Mankind does amaze me. Let li’l rain fall on a Tuesday morning after wukking up and twerking pun Kadooment Day, phone ring at work, at one end de boss, at de other a voice sounding like it going into cardiac arrest in ICU.
“Boss, [cough, sputter, cough, sputter] I like I come down wid something and I can’t come to work today nor tomorrow, and if I go to de doctor, [repeat cough, sputter] he gine give me two weeks’ sick leave. Sorry, yuh hear!”
Again, rain fall, barely an English drizzle, urgent phone call to de office.
“Tell de boss de rain pissing down by me; I can’t come to work till after lunch!”
Or: “My house flooded out.
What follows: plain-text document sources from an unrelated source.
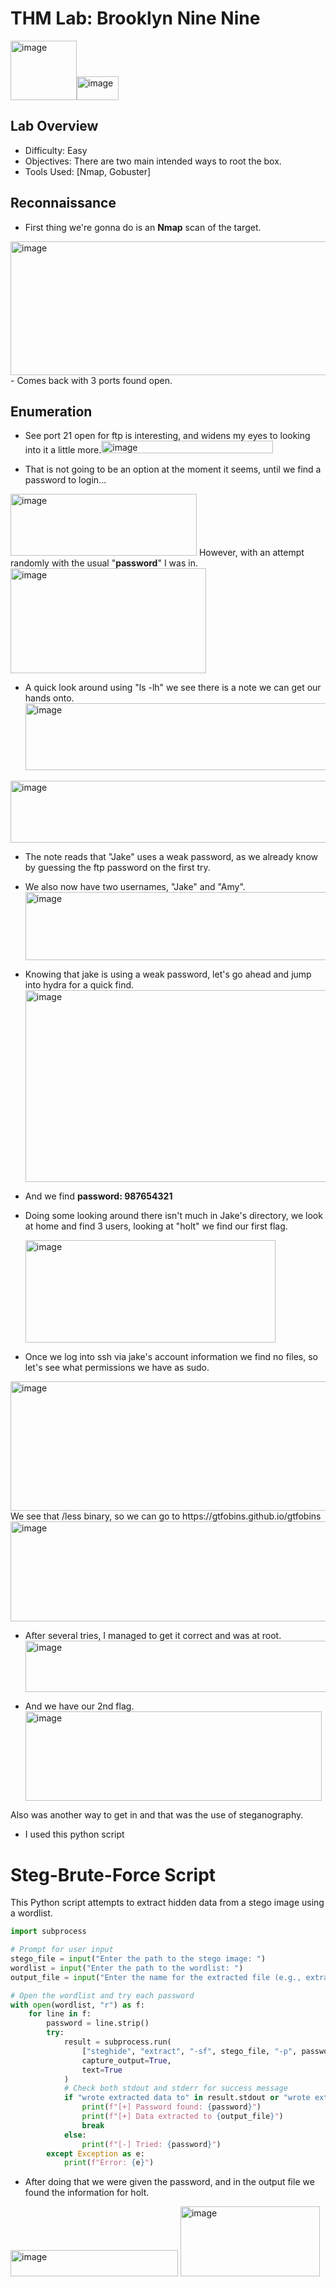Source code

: # THM Lab: Brooklyn Nine Nine
<img width="106" height="95" alt="image" src="https://github.com/user-attachments/assets/b8e0c0a7-1a2b-4248-8add-6089df3e5253" /><img width="67" height="38" alt="image" src="https://github.com/user-attachments/assets/b6a26e92-863a-460a-8d4a-ed62315f7d5a" />



## Lab Overview
- Difficulty: Easy
- Objectives: There are two main intended ways to root the box.
- Tools Used: [Nmap, Gobuster]

## Reconnaissance
- First thing we're gonna do is an <b>Nmap</b> scan of the target.
<img width="768" height="214" alt="image" src="https://github.com/user-attachments/assets/d7c25ec4-3ee2-464c-92ce-d049e069d276" />
- Comes back with 3 ports found open.


## Enumeration
- See port 21 open for ftp is interesting, and widens my eyes to looking into it a little more.<img width="275" height="20" alt="image" src="https://github.com/user-attachments/assets/b1453e4e-d3e2-4c2f-9d93-5a04a72b1f4e" />

- That is not going to be an option at the moment it seems, until we find a password to login... 
 <img width="298" height="99" alt="image" src="https://github.com/user-attachments/assets/12022b90-0d83-4062-917f-96b673259518" />
  However, with an attempt randomly with the usual "<b>password</b>" I was in.
  <img width="313" height="168" alt="image" src="https://github.com/user-attachments/assets/04eef017-82e9-45a1-9c50-9799fbb8fe6d" />

  - A quick look around using "ls -lh" we see there is a note we can get our hands onto.
    <img width="648" height="107" alt="image" src="https://github.com/user-attachments/assets/655ab173-560b-4e18-a09f-965465dd3223" />
<img width="631" height="99" alt="image" src="https://github.com/user-attachments/assets/8afc84c0-1d8b-4d21-bebd-9b1faef39149" />

- The note reads that "Jake" uses a weak password, as we already know by guessing the ftp password on the first try.
- We also now have two usernames, "Jake" and "Amy".
  <img width="885" height="109" alt="image" src="https://github.com/user-attachments/assets/46f293c0-676c-4b54-9177-ddb392c7c502" />

 - Knowing that jake is using a weak password, let's go ahead and jump into hydra for a quick find.
    <img width="936" height="307" alt="image" src="https://github.com/user-attachments/assets/dfaf8b87-7e0c-4a0c-a937-a5ab35513d31" />
- And we find <b>password: 987654321</b>

- Doing some looking around there isn't much in Jake's directory, we look at home and find 3 users, looking at "holt" we find our first flag.
  
  <img width="400" height="164" alt="image" src="https://github.com/user-attachments/assets/3aa19514-48cc-4a6d-a4c6-ac121d6454b9" />

- Once we log into ssh via jake's account information we find no files, so let's see what permissions we have as sudo. 
<img width="947" height="207" alt="image" src="https://github.com/user-attachments/assets/f89b77e1-969f-4636-9fc3-b4df9b83303d" />
We see that /less binary, so we can go to https://gtfobins.github.io/gtfobins
<img width="799" height="160" alt="image" src="https://github.com/user-attachments/assets/be003bce-9839-4e2b-ba76-c49d4e44fa1d" />

- After several tries, I managed to get it correct and was at root.
  <img width="551" height="82" alt="image" src="https://github.com/user-attachments/assets/55f773c5-2ec6-43e8-816e-28164f285cf9" />

- And we have our 2nd flag.
  <img width="474" height="143" alt="image" src="https://github.com/user-attachments/assets/ca9e3856-471e-474d-bbaa-cc1de3d1a793" />

Also was another way to get in and that was the use of steganography.

- I used this python script 
  
# Steg-Brute-Force Script

This Python script attempts to extract hidden data from a stego image using a wordlist.

```python
import subprocess

# Prompt for user input
stego_file = input("Enter the path to the stego image: ")
wordlist = input("Enter the path to the wordlist: ")
output_file = input("Enter the name for the extracted file (e.g., extracted.txt): ")

# Open the wordlist and try each password
with open(wordlist, "r") as f:
    for line in f:
        password = line.strip()
        try:
            result = subprocess.run(
                ["steghide", "extract", "-sf", stego_file, "-p", password, "-xf", output_file, "-f"],
                capture_output=True,
                text=True
            )
            # Check both stdout and stderr for success message
            if "wrote extracted data to" in result.stdout or "wrote extracted data to" in result.stderr:
                print(f"[+] Password found: {password}")
                print(f"[+] Data extracted to {output_file}")
                break
            else:
                print(f"[-] Tried: {password}")
        except Exception as e:
            print(f"Error: {e}")

```
- After doing that we were given the password, and in the output file we found the information for holt.
<img width="268" height="42" alt="image" src="https://github.com/user-attachments/assets/f4b366e7-99a3-4f9b-8aa9-b4d35de32984" />
<img width="223" height="112" alt="image" src="https://github.com/user-attachments/assets/3f9f1411-4287-4e22-85df-c790dff09284" />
I not coming in today; I gine to Urban Development Corp to see wha dem gine do fuh me!”
But let an accident occur at 1 a.m., ten miles down de road, man and womankind outa bed in a flash, cellphone in hand, boo boo in eyes; and before police, Fire Service wid Jaws Of Life or ambulance pun de scene, Bajans done record de blood and mayhem, and posted it pun social media! You turn on Facebook and see bodies scatter all over de place. Sometimes before de dead people next of kin get notified by police, de family seeing de gruesome fatalities pun FB!
And even when we happen to be pun de scene when de accident occur, de first thought is not to help de people in de accident but to record and post pun social media, and then see if we could call de ambulance, Fire and police!
We got dis love affair wid blood and mayhem. We does run from a little drizzle, cough and sputter if we get wet, but run to fires! We gine to de beach and rain come down and plans cancel! Hello? don’t we go to de beach to get wet in de water?
And there is nothing dat does turn on a Bajan more than a house on fire; not even percolation it seems! We does go to a beach house and one of de first things we does do is start to collect wood fuh a bonfire! Bonfire? In de tropics? Yes, we love fire!
And don’t talk bout burning tree trimmings! De brutes does wait till it dark and light up, usually in an empty 50-gallon drum and watch wid delight as the smoke kill de mosquitoes and suffocate nearby residents and send asthmatics to de Emergency room!
De sociologists gine have to explain dat one to me: why we got this passion fuh de macabre but cannot deal wid nature’s little inconveniences!
But you see me Market Vendor, I was a late convert to FB. True, I hook back up wid people I didn’t hear from fuh years; some I thought was dead. I don’t ever refuse anybody who ask to be a friend pun FB; fuh a simple reason. If somebody want to befriend me, why should I say no?
But dis crap wid people sending me pictures of body parts scattered all over de road, and now de latest wid a picture of the US journalist who get beheaded, beginning to get me offset. So I tekking action immediately!
If I did want to see beheadings or see blood every day, I woulda become a butcher and work in de meat market. Anybody who know me know I can’t watch movies with blood and mayhem, nor vampires. To send me dat crap pun FB is not what I expect from a “friend”. So I serving notice, with immediate effect, I gine automatically “unfriend” (yuh got to love social media vocabulary) anybody who send me dat crap!
Last night I did my first “unfriending” and I plan to purge my contacts of people who send me dat garbage. If you want to be friends, then cease and desist, or I will delist! Simple!
I Market Vendor gone fuh now. You have a blessed and a wonderful day, yuh hear?